__Task goal__: In the listing that follows, locate the line containing "los datos de" and the line containing "Resultado con estadísticas". Retype exactly those two lines and every line between them, and nothing more.

╭─ Dataset entries

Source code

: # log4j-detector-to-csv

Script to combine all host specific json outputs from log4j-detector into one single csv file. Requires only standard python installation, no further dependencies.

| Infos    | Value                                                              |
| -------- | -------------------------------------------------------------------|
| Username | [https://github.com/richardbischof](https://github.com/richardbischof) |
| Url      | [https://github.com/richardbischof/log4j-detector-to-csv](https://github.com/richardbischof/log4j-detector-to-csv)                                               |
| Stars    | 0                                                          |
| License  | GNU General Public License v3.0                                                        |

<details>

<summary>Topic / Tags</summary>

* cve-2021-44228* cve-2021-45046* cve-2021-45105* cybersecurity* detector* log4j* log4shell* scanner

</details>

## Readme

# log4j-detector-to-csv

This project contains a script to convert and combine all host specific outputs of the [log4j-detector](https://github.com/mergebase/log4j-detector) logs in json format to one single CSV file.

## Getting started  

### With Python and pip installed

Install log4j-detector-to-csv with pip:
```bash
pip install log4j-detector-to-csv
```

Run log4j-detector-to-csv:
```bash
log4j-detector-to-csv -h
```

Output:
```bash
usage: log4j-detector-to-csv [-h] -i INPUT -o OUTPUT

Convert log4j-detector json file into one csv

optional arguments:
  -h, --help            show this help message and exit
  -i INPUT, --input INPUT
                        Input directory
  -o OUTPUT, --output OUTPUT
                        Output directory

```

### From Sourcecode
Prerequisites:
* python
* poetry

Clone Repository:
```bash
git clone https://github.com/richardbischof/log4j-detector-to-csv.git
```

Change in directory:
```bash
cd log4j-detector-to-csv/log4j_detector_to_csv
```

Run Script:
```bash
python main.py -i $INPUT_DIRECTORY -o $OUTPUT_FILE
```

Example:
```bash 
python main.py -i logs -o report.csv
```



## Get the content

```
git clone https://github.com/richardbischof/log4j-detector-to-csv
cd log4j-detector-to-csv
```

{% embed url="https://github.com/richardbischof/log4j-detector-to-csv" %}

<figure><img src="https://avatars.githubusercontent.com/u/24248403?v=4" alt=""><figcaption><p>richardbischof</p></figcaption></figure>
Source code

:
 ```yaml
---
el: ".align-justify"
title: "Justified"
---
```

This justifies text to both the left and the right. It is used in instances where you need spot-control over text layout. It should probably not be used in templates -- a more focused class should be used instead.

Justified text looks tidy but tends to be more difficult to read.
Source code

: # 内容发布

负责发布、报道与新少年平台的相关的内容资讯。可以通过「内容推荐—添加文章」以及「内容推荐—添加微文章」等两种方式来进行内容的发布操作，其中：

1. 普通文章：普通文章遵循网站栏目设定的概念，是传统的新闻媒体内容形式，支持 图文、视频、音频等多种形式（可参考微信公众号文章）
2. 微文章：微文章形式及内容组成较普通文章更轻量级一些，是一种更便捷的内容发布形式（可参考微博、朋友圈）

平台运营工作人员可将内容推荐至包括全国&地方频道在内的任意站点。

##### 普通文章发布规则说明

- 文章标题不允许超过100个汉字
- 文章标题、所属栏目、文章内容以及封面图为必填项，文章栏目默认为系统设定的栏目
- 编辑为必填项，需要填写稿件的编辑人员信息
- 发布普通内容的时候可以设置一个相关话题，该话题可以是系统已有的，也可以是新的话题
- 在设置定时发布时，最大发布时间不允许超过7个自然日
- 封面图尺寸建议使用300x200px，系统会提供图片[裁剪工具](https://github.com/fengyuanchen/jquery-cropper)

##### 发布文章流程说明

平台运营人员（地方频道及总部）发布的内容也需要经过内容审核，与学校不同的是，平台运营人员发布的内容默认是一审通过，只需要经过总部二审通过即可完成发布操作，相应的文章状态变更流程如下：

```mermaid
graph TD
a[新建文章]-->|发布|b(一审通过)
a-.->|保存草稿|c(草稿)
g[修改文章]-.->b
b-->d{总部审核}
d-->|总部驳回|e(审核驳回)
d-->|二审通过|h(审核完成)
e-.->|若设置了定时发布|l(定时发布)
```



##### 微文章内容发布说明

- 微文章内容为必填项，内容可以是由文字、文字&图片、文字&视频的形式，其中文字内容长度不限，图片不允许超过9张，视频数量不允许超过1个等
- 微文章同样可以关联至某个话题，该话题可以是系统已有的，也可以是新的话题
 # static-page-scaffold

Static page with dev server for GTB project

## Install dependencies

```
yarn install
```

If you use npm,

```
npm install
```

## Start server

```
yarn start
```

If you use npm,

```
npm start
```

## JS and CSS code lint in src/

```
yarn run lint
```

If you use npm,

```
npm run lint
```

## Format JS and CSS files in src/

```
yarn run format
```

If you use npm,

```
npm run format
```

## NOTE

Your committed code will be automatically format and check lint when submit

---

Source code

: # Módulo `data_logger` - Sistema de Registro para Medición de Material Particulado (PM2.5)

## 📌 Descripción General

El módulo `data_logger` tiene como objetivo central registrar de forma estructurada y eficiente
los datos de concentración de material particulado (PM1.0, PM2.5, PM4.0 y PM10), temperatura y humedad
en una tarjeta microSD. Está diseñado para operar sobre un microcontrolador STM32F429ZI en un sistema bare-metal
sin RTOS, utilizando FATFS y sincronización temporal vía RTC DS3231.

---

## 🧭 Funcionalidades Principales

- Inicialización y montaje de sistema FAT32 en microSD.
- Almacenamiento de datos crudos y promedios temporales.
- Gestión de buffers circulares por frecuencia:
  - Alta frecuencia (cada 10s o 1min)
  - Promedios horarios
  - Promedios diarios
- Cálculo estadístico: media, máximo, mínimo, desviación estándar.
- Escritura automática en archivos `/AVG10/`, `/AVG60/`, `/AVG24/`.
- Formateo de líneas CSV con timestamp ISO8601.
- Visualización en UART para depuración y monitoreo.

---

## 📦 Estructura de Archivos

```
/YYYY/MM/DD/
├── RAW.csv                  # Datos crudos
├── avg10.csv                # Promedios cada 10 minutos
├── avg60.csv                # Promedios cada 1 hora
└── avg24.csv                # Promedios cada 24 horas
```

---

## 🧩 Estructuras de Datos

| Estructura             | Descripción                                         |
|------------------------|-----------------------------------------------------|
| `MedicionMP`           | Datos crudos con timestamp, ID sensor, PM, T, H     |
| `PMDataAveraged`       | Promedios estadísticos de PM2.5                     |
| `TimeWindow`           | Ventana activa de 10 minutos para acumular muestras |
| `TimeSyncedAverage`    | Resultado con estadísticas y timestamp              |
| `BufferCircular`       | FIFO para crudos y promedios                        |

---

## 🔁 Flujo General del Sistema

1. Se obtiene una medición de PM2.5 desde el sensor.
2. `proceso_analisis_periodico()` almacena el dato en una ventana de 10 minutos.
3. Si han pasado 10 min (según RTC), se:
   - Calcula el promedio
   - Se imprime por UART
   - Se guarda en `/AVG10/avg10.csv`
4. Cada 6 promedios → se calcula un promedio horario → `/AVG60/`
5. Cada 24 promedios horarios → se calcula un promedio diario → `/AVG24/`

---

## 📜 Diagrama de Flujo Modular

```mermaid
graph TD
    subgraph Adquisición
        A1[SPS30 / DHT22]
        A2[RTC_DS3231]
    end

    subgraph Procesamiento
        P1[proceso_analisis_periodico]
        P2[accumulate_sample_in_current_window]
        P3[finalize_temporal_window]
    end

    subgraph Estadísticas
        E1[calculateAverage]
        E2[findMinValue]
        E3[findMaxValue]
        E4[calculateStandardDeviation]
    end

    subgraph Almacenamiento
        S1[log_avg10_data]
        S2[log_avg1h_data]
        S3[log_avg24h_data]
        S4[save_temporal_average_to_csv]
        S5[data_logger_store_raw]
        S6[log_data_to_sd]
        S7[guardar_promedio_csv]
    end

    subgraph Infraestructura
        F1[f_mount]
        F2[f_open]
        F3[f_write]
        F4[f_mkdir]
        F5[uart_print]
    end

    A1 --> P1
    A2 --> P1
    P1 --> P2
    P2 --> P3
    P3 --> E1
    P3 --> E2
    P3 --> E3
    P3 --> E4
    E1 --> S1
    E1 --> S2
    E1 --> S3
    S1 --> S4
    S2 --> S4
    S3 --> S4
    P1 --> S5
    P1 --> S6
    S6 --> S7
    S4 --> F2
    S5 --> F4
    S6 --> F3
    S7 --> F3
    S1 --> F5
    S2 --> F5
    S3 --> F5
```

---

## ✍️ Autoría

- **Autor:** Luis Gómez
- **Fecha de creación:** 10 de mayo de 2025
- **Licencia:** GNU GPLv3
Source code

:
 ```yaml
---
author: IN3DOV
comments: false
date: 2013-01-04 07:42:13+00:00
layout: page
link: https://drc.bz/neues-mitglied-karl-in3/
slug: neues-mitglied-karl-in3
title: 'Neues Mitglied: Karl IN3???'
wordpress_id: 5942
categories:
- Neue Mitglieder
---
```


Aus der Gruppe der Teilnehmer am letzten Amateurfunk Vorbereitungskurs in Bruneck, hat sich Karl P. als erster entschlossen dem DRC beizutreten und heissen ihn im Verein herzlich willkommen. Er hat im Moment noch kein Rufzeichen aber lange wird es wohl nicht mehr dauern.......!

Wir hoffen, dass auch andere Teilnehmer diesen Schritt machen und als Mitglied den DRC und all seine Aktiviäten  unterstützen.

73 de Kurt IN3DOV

╰─

__Response area__:
los datos de concentración de material particulado (PM1.0, PM2.5, PM4.0 y PM10), temperatura y humedad
en una tarjeta microSD. Está diseñado para operar sobre un microcontrolador STM32F429ZI en un sistema bare-metal
sin RTOS, utilizando FATFS y sincronización temporal vía RTC DS3231.

---

## 🧭 Funcionalidades Principales

- Inicialización y montaje de sistema FAT32 en microSD.
- Almacenamiento de datos crudos y promedios temporales.
- Gestión de buffers circulares por frecuencia:
  - Alta frecuencia (cada 10s o 1min)
  - Promedios horarios
  - Promedios diarios
- Cálculo estadístico: media, máximo, mínimo, desviación estándar.
- Escritura automática en archivos `/AVG10/`, `/AVG60/`, `/AVG24/`.
- Formateo de líneas CSV con timestamp ISO8601.
- Visualización en UART para depuración y monitoreo.

---

## 📦 Estructura de Archivos

```
/YYYY/MM/DD/
├── RAW.csv                  # Datos crudos
├── avg10.csv                # Promedios cada 10 minutos
├── avg60.csv                # Promedios cada 1 hora
└── avg24.csv                # Promedios cada 24 horas
```

---

## 🧩 Estructuras de Datos

| Estructura             | Descripción                                         |
|------------------------|-----------------------------------------------------|
| `MedicionMP`           | Datos crudos con timestamp, ID sensor, PM, T, H     |
| `PMDataAveraged`       | Promedios estadísticos de PM2.5                     |
| `TimeWindow`           | Ventana activa de 10 minutos para acumular muestras |
| `TimeSyncedAverage`    | Resultado con estadísticas y timestamp              |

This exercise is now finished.